This morning Im just feeling exhausted. And hungry! I had 1 whole egg scrambled with 3 Tbsp of egg whites and 2 slices of Canadian bacon for breakfast and I feel like Im starving. This is the first day where Ive felt truly deprived.... of food, of energy, of sleep, of my sanity.
I broke down & cried this morning because I didnt have any missed calls on my cell phone last night. Thats nothing unusual for me. My phone doesnt get a lot of use but for some reason this morning it made me feel lonely. My emotions are clearly at their breaking point.
Last night didnt help. I made an absolutely delicious salmon fillet for Valentines day dinner but I could only eat 2 oz of it. Do you know what 2 oz of salmon looks like? Apparently, neither did I. The first slice I cut for myself was double that. 2 oz of salmon looks like that chunk of bread you leave till the end of your meal to sop up all the good sauce/juices that are left on the plate. It doesnt look or feel like a meal, I can tell you that much.

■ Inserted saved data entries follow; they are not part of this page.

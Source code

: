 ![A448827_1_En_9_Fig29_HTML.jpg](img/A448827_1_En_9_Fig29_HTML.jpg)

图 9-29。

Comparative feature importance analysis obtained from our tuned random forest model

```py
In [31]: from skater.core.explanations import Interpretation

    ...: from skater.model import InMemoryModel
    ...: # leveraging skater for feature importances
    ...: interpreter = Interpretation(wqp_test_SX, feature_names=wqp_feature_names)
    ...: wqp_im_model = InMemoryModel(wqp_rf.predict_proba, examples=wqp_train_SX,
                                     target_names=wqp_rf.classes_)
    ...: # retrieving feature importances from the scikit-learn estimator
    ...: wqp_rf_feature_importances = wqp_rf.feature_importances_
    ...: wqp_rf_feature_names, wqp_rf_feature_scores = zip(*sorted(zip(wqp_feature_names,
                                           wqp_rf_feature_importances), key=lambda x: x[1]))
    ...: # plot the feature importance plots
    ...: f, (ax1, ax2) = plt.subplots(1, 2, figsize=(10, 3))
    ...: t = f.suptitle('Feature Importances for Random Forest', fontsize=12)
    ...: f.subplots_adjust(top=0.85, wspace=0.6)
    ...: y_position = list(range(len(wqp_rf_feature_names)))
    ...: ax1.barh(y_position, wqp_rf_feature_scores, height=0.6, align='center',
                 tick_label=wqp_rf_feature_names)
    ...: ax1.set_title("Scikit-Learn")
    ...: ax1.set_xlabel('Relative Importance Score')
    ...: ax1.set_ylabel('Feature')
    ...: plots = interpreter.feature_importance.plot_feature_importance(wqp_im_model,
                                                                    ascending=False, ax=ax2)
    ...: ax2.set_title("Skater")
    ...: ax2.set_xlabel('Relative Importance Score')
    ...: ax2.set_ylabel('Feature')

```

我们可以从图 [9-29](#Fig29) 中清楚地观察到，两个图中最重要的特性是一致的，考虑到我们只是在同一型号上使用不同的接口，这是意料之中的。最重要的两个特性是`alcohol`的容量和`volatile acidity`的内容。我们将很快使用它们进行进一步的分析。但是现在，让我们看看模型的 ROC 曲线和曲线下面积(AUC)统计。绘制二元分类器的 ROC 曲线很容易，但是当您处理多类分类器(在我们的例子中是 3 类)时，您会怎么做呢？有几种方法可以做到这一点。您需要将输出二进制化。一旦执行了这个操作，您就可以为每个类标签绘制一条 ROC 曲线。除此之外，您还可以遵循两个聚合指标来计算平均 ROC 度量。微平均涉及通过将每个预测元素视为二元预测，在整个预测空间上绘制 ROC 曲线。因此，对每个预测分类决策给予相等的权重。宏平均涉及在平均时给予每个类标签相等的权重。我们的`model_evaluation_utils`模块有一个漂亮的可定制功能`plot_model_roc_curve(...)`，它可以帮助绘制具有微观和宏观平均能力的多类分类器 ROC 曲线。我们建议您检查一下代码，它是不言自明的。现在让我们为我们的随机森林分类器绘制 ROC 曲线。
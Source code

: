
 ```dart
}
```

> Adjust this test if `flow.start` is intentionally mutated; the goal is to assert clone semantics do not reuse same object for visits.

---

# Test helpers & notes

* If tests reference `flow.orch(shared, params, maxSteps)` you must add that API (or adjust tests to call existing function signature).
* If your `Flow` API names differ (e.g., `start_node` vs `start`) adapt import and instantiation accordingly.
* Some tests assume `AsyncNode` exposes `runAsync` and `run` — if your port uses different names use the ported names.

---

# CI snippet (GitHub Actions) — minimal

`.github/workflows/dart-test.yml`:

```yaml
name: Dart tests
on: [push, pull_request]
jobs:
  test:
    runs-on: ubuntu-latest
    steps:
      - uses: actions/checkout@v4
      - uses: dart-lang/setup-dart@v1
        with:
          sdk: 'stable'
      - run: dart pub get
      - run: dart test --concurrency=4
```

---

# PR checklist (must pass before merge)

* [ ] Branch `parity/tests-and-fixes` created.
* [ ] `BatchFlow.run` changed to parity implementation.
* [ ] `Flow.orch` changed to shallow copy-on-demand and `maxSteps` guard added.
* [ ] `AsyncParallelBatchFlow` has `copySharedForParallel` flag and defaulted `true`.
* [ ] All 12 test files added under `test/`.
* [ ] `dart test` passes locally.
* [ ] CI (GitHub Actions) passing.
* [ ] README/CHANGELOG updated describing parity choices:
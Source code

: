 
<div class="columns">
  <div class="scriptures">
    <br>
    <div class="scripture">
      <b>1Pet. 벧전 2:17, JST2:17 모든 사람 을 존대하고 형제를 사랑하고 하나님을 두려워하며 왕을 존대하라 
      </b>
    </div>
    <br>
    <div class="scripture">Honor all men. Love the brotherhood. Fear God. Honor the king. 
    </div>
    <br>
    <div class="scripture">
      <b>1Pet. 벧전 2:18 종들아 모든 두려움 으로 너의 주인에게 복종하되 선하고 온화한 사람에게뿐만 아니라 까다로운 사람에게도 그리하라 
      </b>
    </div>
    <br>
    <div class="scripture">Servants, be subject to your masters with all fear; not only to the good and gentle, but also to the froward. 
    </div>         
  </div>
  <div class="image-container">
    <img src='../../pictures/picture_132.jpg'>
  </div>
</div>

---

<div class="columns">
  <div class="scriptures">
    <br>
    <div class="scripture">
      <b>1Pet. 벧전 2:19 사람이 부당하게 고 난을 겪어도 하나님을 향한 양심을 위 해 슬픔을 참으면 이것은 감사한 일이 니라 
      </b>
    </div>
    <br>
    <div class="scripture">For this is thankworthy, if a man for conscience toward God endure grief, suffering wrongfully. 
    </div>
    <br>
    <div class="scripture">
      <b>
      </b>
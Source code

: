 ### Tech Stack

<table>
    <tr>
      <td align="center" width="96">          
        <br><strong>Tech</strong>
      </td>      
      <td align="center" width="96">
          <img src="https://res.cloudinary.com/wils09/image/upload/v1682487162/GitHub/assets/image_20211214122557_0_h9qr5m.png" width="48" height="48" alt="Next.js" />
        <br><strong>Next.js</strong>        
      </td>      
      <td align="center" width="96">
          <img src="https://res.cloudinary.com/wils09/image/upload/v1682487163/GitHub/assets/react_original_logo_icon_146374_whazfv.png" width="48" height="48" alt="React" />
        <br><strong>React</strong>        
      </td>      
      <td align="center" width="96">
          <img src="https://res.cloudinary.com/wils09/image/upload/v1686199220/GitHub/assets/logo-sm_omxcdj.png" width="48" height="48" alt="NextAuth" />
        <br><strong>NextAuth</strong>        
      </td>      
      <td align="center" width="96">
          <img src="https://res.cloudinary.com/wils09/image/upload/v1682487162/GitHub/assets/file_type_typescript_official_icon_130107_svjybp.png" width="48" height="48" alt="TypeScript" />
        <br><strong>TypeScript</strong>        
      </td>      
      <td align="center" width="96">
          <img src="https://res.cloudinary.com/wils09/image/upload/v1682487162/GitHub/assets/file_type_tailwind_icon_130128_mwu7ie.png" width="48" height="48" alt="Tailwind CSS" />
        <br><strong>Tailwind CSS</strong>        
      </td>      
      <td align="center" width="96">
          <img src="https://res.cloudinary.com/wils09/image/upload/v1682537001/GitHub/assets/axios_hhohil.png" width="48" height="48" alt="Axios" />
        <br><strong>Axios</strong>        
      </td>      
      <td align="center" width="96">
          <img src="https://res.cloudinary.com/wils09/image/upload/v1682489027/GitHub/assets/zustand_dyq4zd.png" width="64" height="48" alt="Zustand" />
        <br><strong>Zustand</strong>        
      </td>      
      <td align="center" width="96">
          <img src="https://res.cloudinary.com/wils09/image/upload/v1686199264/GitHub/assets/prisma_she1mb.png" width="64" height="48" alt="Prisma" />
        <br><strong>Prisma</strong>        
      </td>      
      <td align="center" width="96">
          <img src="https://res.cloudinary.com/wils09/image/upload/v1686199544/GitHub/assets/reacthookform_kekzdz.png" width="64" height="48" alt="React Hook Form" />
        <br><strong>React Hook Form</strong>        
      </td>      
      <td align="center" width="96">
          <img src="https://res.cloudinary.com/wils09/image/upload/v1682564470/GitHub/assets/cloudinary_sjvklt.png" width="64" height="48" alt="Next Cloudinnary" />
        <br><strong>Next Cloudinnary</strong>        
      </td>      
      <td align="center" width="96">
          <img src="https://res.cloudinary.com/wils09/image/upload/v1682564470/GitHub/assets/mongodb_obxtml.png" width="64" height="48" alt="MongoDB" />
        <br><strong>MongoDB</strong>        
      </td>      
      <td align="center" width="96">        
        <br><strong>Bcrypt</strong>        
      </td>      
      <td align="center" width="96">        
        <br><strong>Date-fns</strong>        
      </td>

On a less cranky note... Im really glad to see that a couple of you commented on my first post. It feels good to know that there are people out there rooting for me, even when I havent got the energy or stamina to cheer myself on. So, thank you for that! I really needed to see those words of encouragement this morning.
Hopefully my 11am fat free vanilla Greek yogurt will perk me up.
Oh! And in 2 days I should be receiving in the mail my new copy of Wii Zumba 2. Its a fitness game. Ive never done Zumba so Im kind of excited to try it out after I get the go ahead on Saturday to start adding some activity into my routine. Maybe the exercise and addition of veggies will help my energy levels.
Tonights dinner? A veggie burger. And then some edamame as a snack after. Those are almost like eating something other than rolled up slices of deli chicken!
Now if I could just manage to stop getting up to pee 2-3 times in the middle of the night and dreaming about ghosts because of wearing a nicotine patch to bed, I might actually get some decent sleep & feel better about all of this.